Among the following entries, how many lines hold the string "newcommand"? State only the number.

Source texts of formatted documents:

....

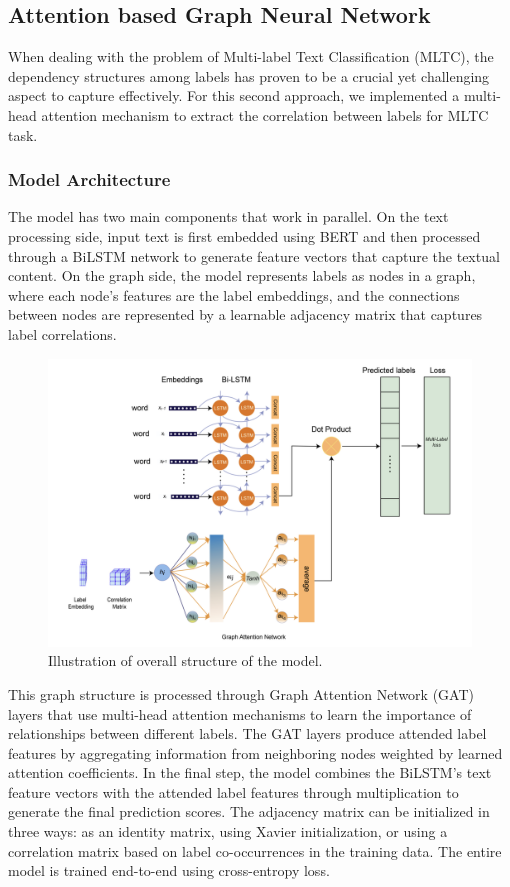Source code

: \documentclass{article}
\begin{document}
\subsection{Attention based Graph Neural Network}
When dealing with the problem of Multi-label Text Classification (MLTC), the dependency structures among labels has proven to be a crucial yet challenging aspect to capture effectively. For this second approach, we implemented a multi-head attention mechanism to extract the correlation between labels for MLTC task.

\subsubsection{Model Architecture}
The model has two main components that work in parallel. On the text processing side, input text is first embedded using BERT and then processed through a BiLSTM network to generate feature vectors that capture the textual content. On the graph side, the model represents labels as nodes in a graph, where each node's features are the label embeddings, and the connections between nodes are represented by a learnable adjacency matrix that captures label correlations.
\begin{figure}[h!]
  \centering
  \includegraphics[width=\textwidth]{Magnet.png} 
  \caption{Illustration of overall structure of the model.}
  \label{fig:your-label}
\end{figure}
This graph structure is processed through Graph Attention Network (GAT) layers that use multi-head attention mechanisms to learn the importance of relationships between different labels. The GAT layers produce attended label features by aggregating information from neighboring nodes weighted by learned attention coefficients. In the final step, the model combines the BiLSTM's text feature vectors with the attended label features through multiplication to generate the final prediction scores. The adjacency matrix can be initialized in three ways: as an identity matrix, using Xavier initialization, or using a correlation matrix based on label co-occurrences in the training data. The entire model is trained end-to-end using cross-entropy loss.
\end{document}
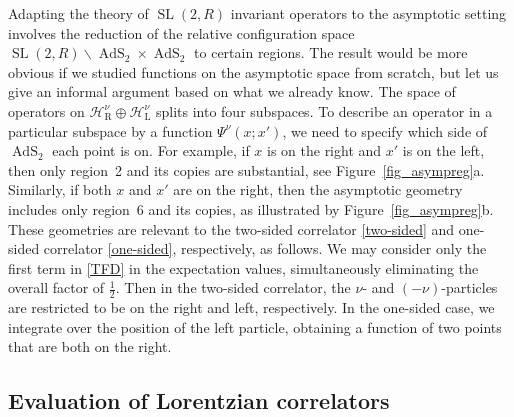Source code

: \documentclass[11pt]{article}
\newcommand{\calH}{\mathcal{H}}
\newcommand{\RR}{\mathbb{R}}
\DeclareMathOperator{\tSL}{\widetilde{\mathrm{SL}}}
\DeclareMathOperator{\tAdS}{\widetilde{AdS}}
\newcommand{\la}{\text{L}}
\newcommand{\ra}{\text{R}}
\def\widetilde#1{#1}%
\def\RR{R}
\begin{document}
Adapting the theory of $\tSL(2,\RR)$ invariant operators to the asymptotic setting involves the reduction of the relative configuration space $\tSL(2,\RR)\backslash \tAdS_2\times\tAdS_2$ to certain regions. The result would be more obvious if we studied functions on the asymptotic space from scratch, but let us give an informal argument based on what we already know. The space of operators on $\calH^{\nu}_{\ra}\oplus\calH^{\nu}_{\la}$ splits into four subspaces. To describe an operator in a particular subspace by a function $\Psi^{\nu}(x;x')$, we need to specify which side of $\tAdS_2$ each point is on. For example, if $x$ is on the right and $x'$ is on the left, then only region~2 and its copies are substantial, see Figure~\ref{fig_asympreg}a. Similarly, if both $x$ and $x'$ are on the right, then the asymptotic geometry includes only region~6 and its copies, as illustrated by Figure~\ref{fig_asympreg}b. These geometries are relevant to the two-sided correlator \eqref{two-sided} and one-sided correlator \eqref{one-sided}, respectively, as follows. We may consider only the first term in \eqref{TFD} in the expectation values, simultaneously eliminating the overall factor of $\frac{1}{2}$. Then in the two-sided correlator, the $\nu$- and $(-\nu)$-particles are restricted to be on the right and left, respectively. In the one-sided case, we integrate over the position of the left particle, obtaining a function of two points that are both on the right. 



\subsection{Evaluation of Lorentzian correlators}
\end{document}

....

ANSWER BOX: 4